Andrea Alkin Reggioli, Behind the cover ItaliaImballaggio 3/2022

Andrea Alkin Reggioli
Creative Milk, 2022
Digital Drawing

Andrea Alkin Reggioli was born in Dobritč, Bulgaria in 1990. He attended art school, studied drums and played in a band.

After graduating, he enrolled in the degree course in Painting and Visual Arts at N.A.B.A in Milan.

He is dedicated to seeking a personal expressive language in the field of visual arts, which better represents her inner world.

During his artistic activity, he has participated in numerous collective exhibitions, with works and performances. Among the most recent we cite:

  • 2015 “In Divenire Blackout”, Milanoltre Dance Festival, Teatro Elfo Puccini, Milan.
  • 2015 “Vetem Tani Arrjj Ta Kuptoj”, Albanian Pavilion, Venice Biennale.
  • 2015 “Aequilibrium,” Museo del Design 1880-1980, Milan.
  • 2019 “Fundamentals,” DanceHaus by Susanna Beltrami, Milan.
  • 2021 “Banksy Chi?!”, Spazio 2, Piacenza (art collective).
  • 2022 “Vagues D’amour”, Spazio 2 Piacenza (dance performance)

A word from the artist

 

My artistic research stems from a deep creative crisis. My high school education, with copying objects, landscapes and nudes from life, was not very effective in expressing my inner experience. Inded the intangible realities - emotions, feelings, moods related to the passages of life - were overwhelming. I felt the need to create a personal visual language that interacted with other languages, particularly music and dance, in order to create a multi-sensory environment that would capture the viewer’s attention and introduce them to the depths of my being.

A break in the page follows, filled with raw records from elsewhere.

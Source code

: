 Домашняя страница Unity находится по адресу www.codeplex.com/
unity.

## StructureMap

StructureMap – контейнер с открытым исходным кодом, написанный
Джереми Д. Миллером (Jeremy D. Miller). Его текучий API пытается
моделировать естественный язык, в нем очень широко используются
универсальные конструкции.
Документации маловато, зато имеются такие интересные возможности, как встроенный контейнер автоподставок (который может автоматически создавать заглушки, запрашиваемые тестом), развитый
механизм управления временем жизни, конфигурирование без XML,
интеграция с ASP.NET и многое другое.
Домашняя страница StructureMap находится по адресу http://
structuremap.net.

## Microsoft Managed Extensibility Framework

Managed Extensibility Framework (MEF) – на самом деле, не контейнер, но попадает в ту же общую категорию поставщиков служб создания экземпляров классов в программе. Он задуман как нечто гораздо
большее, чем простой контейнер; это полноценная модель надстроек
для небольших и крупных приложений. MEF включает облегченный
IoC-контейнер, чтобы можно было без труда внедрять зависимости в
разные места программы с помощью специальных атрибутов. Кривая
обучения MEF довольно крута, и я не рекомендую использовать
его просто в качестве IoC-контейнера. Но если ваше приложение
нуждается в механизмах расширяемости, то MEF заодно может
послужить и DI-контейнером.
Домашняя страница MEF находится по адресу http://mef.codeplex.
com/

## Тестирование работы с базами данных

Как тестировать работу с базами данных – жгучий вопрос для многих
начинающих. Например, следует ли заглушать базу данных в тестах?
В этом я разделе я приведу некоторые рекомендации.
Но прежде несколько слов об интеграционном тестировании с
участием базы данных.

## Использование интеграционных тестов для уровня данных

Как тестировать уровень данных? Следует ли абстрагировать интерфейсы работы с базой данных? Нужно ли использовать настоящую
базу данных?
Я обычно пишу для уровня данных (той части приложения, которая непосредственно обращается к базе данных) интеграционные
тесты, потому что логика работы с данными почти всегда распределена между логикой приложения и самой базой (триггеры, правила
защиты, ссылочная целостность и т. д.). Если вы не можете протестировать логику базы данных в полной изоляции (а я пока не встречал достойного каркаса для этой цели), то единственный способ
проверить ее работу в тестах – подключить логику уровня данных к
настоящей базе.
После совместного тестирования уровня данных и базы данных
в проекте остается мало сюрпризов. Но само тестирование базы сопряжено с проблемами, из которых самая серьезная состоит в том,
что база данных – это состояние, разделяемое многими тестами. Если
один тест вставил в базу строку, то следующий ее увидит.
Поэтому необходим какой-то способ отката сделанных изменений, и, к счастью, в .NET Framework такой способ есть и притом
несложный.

In research, the act of observing is fundamental and the analytical observation of reality, with its objects, images and forms, has led me to operate processes of reduction to the minimum terms in order to define the primary elements, which correspond to the letters of the alphabet of the new language. But it is the written codes, such as drum scores, that really fascinate me: the lines, shapes, dimensions, configurations demonstrate a great formal potential. The musical code undergoes a long series of alterations with the formation of essential visual forms, successively inserted into load-bearing structures, which give sense and order. The preservation of the original values of the notes allows me to initiate musical research. I create links and bridges between the visual forms to obtain paths that I convert into musical tracks of a rhythmic type, the foundation for the development of melodies and original soundtracks. The paths become choreographic maps used by the choreographer to create dance sequences, in a perfect correspondence between graphic sign, sound and movement.